Ytterbium has a low-lying F state with a natural lifetime of the order of 10 years [19]. The long lifetime can be exploited to provide a narrow linewidth for an optical clock [20, 21]. However, population trapping in the F state can occur by a collisional mechanism, and this can degrade the performance of a clock [8, 22]. To avoid this, we took the precaution of including a 760 nm laser in our system. In addition, the frequency standard operates under UHV (typically \(<10^{-10}\,\mathrm {mbar}\) is measured by the ion pump controller) and the collisional route into the F state is suppressed. We did not observe significant population trapping in the F state, even when operating without the 760 nm laser.

The laser cooling of ¹⁷¹Yb⁺ has a further complication. In the absence of an external magnetic field, the ions will become optically pumped in the \(^{2}\text {S}_{\nicefrac {1}{2}}, F=1\) dark states. A magnetic field of \(700\,{\upmu }\text {T}\) was applied by a coil to induce a precession of the ions’ dipole moments to destabilize the dark states [23]. This large magnetic field must be turned off during the probe phase of the clock cycle to reduce the uncertainty in the second-order Zeeman shift.

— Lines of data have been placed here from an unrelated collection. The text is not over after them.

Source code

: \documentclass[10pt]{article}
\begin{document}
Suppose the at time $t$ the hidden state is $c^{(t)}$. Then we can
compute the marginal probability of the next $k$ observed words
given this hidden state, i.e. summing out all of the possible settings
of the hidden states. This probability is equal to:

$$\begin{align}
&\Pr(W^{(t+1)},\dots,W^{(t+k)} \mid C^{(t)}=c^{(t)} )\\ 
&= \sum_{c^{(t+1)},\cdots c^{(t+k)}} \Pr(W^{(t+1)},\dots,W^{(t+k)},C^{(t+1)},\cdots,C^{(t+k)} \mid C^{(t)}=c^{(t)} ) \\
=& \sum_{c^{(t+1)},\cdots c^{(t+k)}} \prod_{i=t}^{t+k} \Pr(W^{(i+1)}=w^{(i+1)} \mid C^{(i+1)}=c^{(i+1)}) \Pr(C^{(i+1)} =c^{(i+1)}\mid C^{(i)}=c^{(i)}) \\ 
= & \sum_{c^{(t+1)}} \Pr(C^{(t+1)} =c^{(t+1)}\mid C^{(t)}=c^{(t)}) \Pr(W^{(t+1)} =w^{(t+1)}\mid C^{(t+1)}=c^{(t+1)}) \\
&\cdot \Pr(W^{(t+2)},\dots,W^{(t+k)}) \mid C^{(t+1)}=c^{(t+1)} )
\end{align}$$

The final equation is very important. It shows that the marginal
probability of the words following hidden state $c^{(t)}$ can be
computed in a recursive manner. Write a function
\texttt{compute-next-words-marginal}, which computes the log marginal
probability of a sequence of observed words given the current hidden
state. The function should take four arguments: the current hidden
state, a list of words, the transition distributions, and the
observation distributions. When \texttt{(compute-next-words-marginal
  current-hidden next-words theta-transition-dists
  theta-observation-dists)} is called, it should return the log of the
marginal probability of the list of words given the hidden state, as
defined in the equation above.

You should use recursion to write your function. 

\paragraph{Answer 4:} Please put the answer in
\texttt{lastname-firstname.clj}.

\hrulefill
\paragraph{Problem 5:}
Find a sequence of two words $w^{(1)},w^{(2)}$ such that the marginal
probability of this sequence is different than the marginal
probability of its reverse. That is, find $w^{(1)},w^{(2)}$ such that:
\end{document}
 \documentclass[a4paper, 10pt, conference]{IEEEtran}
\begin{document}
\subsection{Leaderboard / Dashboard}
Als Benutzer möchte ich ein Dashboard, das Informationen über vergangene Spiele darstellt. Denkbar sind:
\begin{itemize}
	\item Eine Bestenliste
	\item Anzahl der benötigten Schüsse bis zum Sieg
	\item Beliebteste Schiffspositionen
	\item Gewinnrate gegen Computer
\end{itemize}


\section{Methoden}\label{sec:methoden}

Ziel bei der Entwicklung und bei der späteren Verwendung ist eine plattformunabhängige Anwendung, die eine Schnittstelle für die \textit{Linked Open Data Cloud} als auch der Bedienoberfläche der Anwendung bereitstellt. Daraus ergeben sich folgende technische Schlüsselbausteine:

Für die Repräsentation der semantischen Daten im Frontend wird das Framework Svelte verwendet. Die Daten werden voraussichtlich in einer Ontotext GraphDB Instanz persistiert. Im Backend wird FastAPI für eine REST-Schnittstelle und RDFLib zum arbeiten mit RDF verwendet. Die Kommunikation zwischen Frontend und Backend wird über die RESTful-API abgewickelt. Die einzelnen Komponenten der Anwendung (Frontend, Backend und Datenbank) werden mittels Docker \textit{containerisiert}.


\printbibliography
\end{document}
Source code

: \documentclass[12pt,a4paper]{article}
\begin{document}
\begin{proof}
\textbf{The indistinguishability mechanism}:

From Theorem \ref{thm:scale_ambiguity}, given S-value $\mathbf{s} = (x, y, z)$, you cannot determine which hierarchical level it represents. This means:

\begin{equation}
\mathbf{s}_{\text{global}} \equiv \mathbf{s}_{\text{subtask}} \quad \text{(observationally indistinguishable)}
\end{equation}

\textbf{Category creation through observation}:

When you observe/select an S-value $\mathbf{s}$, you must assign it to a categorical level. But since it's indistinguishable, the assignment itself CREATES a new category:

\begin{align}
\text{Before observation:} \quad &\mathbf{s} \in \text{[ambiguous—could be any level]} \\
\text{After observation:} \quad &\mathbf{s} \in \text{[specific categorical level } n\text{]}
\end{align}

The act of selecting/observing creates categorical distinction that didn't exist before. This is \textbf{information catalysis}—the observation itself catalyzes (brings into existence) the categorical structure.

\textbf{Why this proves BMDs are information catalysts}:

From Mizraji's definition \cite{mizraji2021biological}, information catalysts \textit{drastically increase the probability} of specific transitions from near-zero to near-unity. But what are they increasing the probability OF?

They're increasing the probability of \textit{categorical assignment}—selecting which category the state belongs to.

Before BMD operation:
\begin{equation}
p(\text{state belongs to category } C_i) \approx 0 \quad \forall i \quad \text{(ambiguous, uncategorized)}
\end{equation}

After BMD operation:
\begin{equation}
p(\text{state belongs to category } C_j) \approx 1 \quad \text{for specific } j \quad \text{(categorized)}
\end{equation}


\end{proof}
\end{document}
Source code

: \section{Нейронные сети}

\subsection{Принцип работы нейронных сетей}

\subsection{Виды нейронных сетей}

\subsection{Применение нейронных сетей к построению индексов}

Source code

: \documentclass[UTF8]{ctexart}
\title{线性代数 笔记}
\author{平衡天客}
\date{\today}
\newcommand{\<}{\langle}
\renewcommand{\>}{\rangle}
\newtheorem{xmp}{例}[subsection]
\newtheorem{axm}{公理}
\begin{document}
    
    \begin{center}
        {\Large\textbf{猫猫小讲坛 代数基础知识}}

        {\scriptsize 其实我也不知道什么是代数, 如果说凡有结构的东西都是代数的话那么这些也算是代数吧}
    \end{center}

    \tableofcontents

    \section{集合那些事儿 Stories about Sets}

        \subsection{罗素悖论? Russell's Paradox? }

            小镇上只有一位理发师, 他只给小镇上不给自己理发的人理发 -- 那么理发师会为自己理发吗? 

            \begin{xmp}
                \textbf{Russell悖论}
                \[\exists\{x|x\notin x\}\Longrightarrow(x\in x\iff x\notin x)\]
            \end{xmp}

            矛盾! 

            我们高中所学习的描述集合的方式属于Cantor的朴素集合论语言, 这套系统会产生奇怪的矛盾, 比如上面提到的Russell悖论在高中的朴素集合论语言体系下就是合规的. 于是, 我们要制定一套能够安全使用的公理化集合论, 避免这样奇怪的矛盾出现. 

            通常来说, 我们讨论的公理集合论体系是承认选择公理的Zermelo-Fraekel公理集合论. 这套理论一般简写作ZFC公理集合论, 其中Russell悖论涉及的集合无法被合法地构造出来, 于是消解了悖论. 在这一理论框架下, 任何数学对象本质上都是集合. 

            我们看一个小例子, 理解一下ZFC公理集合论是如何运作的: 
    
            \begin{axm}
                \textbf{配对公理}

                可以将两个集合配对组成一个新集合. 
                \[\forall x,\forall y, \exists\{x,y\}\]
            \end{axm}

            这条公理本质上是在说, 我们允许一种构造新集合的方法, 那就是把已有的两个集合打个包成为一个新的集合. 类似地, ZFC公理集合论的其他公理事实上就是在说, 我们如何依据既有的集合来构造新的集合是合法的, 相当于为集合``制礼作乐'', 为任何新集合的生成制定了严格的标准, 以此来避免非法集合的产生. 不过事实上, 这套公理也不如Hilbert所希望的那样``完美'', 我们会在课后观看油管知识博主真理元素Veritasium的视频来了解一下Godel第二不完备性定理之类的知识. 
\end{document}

When switched off, the magnetic field falls to \(1\%\) of its full value within \(12\,\mathrm{{ms}}\), limited by eddy currents.

The Doppler limit for laser cooling is around \(0.5\,\mathrm {mK}\) [17, 24]. However, confining large clouds of ions in a quadrupole linear RF trap inevitably leads to significant micromotion, and therefore, the ion temperatures were higher than this Doppler limit.

Fig. 2

Partial term schemes showing the driven atomic transitions and the required laser wavelengths and microwave frequencies. The inset shows the transitions in neutral ytterbium used for photoionization. The main diagram shows the \(^{171} {{\mathrm {Yb}}}^{+}\) term scheme

2.1 Physics package

The physics package comprises a linear ion trap within a vacuum housing and is mounted inside a mu-metal magnetic shield. A photomultiplier (PMT) with imaging optics, magnetic bias coils, and fiber optic collimators are attached outside the vacuum chamber.

The ion trap comprises four rods and five plate electrodes, as shown in Fig. 3. The rods provide trapping in the radial direction, and a pair of plates confine the ions axially. Two orthogonal plate electrodes are used to compensate for stray DC fields and minimize radial micromotion. The final-plate electrode is grounded. The plates are isolated from each other by polyether ether ketone (PEEK) washers. The trap assembly was screwed into internal mounting holes in the vacuum chamber with PEEK screws. The oven, which provides the source of neutral ytterbium atoms, is embedded within a ceramic housing in an electrode. The front of the oven was spot-welded on the horizontal compensation electrode. The dimensions of the ion trap are summarized in Table 1. The ratio of the rod electrode radius to the ion-electrode separation, \({r_{e}/r_{0}}\) was 0.63, which is less than the value of approximately 1.145 that gives the best approximation to a quadrupolar electric field [25, 26]. Departing from the ideal quadrupolar field causes an increase in orbits within the ion trap that are unstable, and gain energy from the trapping field [27].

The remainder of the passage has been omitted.